9.4.8 T Cell Therapy

As it is thought that periodic viral reactivation events may be driving CMV-mediated memory inflation, a possible therapy might be adoptive T cell therapy, the transfer of CMV-specific T cell clones (Schmitt et al. 2011; Feuchtinger et al. 2010) or ex vivo-generated CMV-specific CD8+ T cells, to control reactivation events, similar to the approaches that have been successful in controlling EBV in bone marrow transplant recipients (Pawelec 2005).

9.5 Conclusion

People are living longer, and the proportion of the population considered elderly is increasing. The experimental mouse model, despite its limitations, has allowed great advances in our understanding of the impact of aging on immune function.

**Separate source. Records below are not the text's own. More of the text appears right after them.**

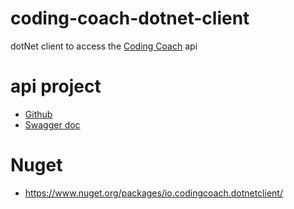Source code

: # coding-coach-dotnet-client
dotNet client to access the [Coding Coach](https://codingcoach.io/) api

# api project
- [Github](https://github.com/Coding-Coach/find-a-mentor-api)
- [Swagger doc](https://api-staging.codingcoach.io/)

# Nuget
- https://www.nuget.org/packages/io.codingcoach.dotnetclient/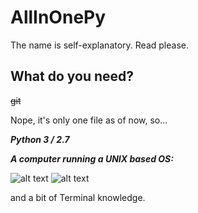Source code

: # AllInOnePy

The name is self-explanatory. Read please.

## What do you need?
~~git~~ 

Nope, it's only one file as of now, so...

*__Python 3 / 2.7__*

*__A computer running a UNIX based OS:__*

![alt text](https://upload.wikimedia.org/wikipedia/commons/a/af/Tux.png "Linux :3") ![alt text](https://www.apple.com/ac/structured-data/images/knowledge_graph_logo.png?201703170823 "Mac")

and a bit of Terminal knowledge.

The mouse allows longitudinal studies and in vivo functional studies not possible in human. Therapeutic strategies to prevent or reverse immune dysfunction associated with aging can be tested in the mouse model, and the fundamental principals learned then translated to primate and human studies. Although difficult, more longitudinal studies of humans are needed and CMV-negative populations need to be studied alongside the majority of the CMV-positive elderly.